- _Task details_: Reproduce all of the data below without alteration; exclude every picture.

[Plain-text document sources]
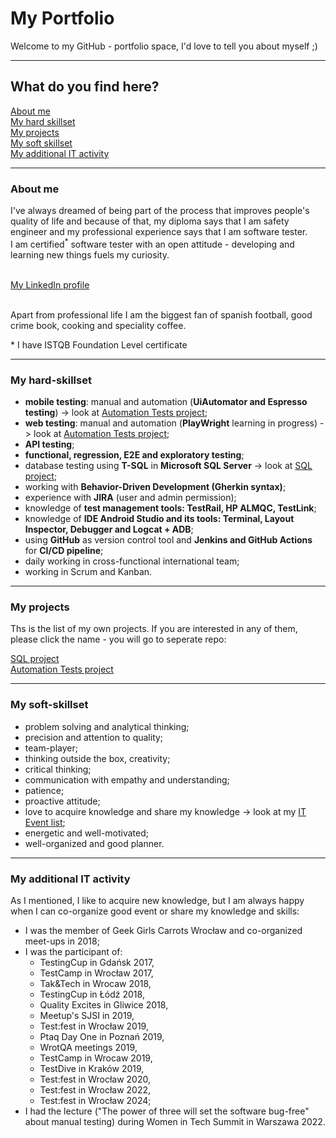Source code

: # My Portfolio
Welcome to my GitHub - portfolio space, I'd love to tell you about myself ;)

-----

## What do you find here?
[About me](#about-me)
<br> [My hard skillset](#my-hard-skillset)
<br> [My projects](#my-projects)
<br> [My soft skillset](#my-soft-skillset)
<br> [My additional IT activity](#my-additional-it-activity)

---
### About me
I've always dreamed of being part of the process that improves people's quality of life and because of that, my diploma says that I am safety engineer and my professional experience says that I am software tester.
<br> I am certified<sup>*</sup> software tester with an open attitude - developing and learning new things fuels my curiosity. 

<br>[My LinkedIn profile](https://pl.linkedin.com/in/alicja-sawicka-086808100)

<br> Apart from professional life I am the biggest fan of spanish football, good crime book, cooking and speciality coffee.

\* I have ISTQB Foundation Level certificate

---
### My hard-skillset
* **mobile testing**: manual and automation (**UiAutomator and Espresso testing**) -> look at [Automation Tests project](https://github.com/alicjasaw/automation-tests-project);
* **web testing**: manual and automation (**PlayWright** learning in progress) -> look at [Automation Tests project](https://github.com/alicjasaw/automation-tests-project);
* **API testing**;
* **functional, regression, E2E and exploratory testing**;
* database testing using **T-SQL** in **Microsoft SQL Server** -> look at [SQL project](https://github.com/alicjasaw/sql-project);
* working with **Behavior-Driven Development (Gherkin syntax)**;
* experience with **JIRA** (user and admin permission);
* knowledge of **test management tools: TestRail, HP ALMQC, TestLink**;
* knowledge of **IDE Android Studio and its tools: Terminal, Layout Inspector, Debugger and Logcat + ADB**;
* using **GitHub** as version control tool and **Jenkins and GitHub Actions** for **CI/CD pipeline**;
* daily working in cross-functional international team;
* working in Scrum and Kanban.

---
### My projects
Ths is the list of my own projects. If you are interested in any of them, please click the name - you will go to seperate repo:

[SQL project](https://github.com/alicjasaw/sql-project)
<br>[Automation Tests project](https://github.com/alicjasaw/automation-tests-project)

---
### My soft-skillset
* problem solving and analytical thinking;
* precision and attention to quality;
* team-player;
* thinking outside the box, creativity;
* critical thinking;
* communication with empathy and understanding;
* patience;
* proactive attitude;
* love to acquire knowledge and share my knowledge -> look at my [IT Event list](#my-additional-it-activity);
* energetic and well-motivated;
* well-organized and good planner.

---
### My additional IT activity
As I mentioned, I like to acquire new knowledge, but I am always happy when I can co-organize good event or share my knowledge and skills:

* I was the member of Geek Girls Carrots Wrocław and co-organized meet-ups in 2018;
* I was the participant of:
    * TestingCup in Gdańsk 2017,
    * TestCamp in Wrocław 2017,
    * Tak&Tech in Wrocaw 2018,
    * TestingCup in Łódź 2018,
    * Quality Excites in Gliwice 2018,
    * Meetup's SJSI in 2019,
    * Test:fest in Wrocław 2019,
    * Ptaq Day One in Poznań 2019,
    * WrotQA meetings 2019,
    * TestCamp in Wrocaw 2019,
    * TestDive in Kraków 2019,
    * Test:fest in Wrocław 2020,
    * Test:fest in Wrocław 2022,
    * Test:fest in Wrocław 2024;
* I had the lecture ("The power of three will set the software bug-free" about manual testing) during Women in Tech Summit in Warszawa 2022.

- _Response_:
Source code

: # My Portfolio
Welcome to my GitHub - portfolio space, I'd love to tell you about myself ;)

-----

## What do you find here?
[About me](#about-me)
<br> [My hard skillset](#my-hard-skillset)
<br> [My projects](#my-projects)
<br> [My soft skillset](#my-soft-skillset)
<br> [My additional IT activity](#my-additional-it-activity)

---
### About me
I've always dreamed of being part of the process that improves people's quality of life and because of that, my diploma says that I am safety engineer and my professional experience says that I am software tester.
<br> I am certified<sup>*</sup> software tester with an open attitude - developing and learning new things fuels my curiosity. 

<br>[My LinkedIn profile](https://pl.linkedin.com/in/alicja-sawicka-086808100)

<br> Apart from professional life I am the biggest fan of spanish football, good crime book, cooking and speciality coffee.

\* I have ISTQB Foundation Level certificate

---
### My hard-skillset
* **mobile testing**: manual and automation (**UiAutomator and Espresso testing**) -> look at [Automation Tests project](https://github.com/alicjasaw/automation-tests-project);
* **web testing**: manual and automation (**PlayWright** learning in progress) -> look at [Automation Tests project](https://github.com/alicjasaw/automation-tests-project);
* **API testing**;
* **functional, regression, E2E and exploratory testing**;
* database testing using **T-SQL** in **Microsoft SQL Server** -> look at [SQL project](https://github.com/alicjasaw/sql-project);
* working with **Behavior-Driven Development (Gherkin syntax)**;
* experience with **JIRA** (user and admin permission);
* knowledge of **test management tools: TestRail, HP ALMQC, TestLink**;
* knowledge of **IDE Android Studio and its tools: Terminal, Layout Inspector, Debugger and Logcat + ADB**;
* using **GitHub** as version control tool and **Jenkins and GitHub Actions** for **CI/CD pipeline**;
* daily working in cross-functional international team;
* working in Scrum and Kanban.

---
### My projects
Ths is the list of my own projects. If you are interested in any of them, please click the name - you will go to seperate repo:

[SQL project](https://github.com/alicjasaw/sql-project)
<br>[Automation Tests project](https://github.com/alicjasaw/automation-tests-project)

---
### My soft-skillset
* problem solving and analytical thinking;
* precision and attention to quality;
* team-player;
* thinking outside the box, creativity;
* critical thinking;
* communication with empathy and understanding;
* patience;
* proactive attitude;
* love to acquire knowledge and share my knowledge -> look at my [IT Event list](#my-additional-it-activity);
* energetic and well-motivated;
* well-organized and good planner.

---
### My additional IT activity
As I mentioned, I like to acquire new knowledge, but I am always happy when I can co-organize good event or share my knowledge and skills:

* I was the member of Geek Girls Carrots Wrocław and co-organized meet-ups in 2018;
* I was the participant of:
    * TestingCup in Gdańsk 2017,
    * TestCamp in Wrocław 2017,
    * Tak&Tech in Wrocaw 2018,
    * TestingCup in Łódź 2018,
    * Quality Excites in Gliwice 2018,
    * Meetup's SJSI in 2019,
    * Test:fest in Wrocław 2019,
    * Ptaq Day One in Poznań 2019,
    * WrotQA meetings 2019,
    * TestCamp in Wrocaw 2019,
    * TestDive in Kraków 2019,
    * Test:fest in Wrocław 2020,
    * Test:fest in Wrocław 2022,
    * Test:fest in Wrocław 2024;
* I had the lecture ("The power of three will set the software bug-free" about manual testing) during Women in Tech Summit in Warszawa 2022.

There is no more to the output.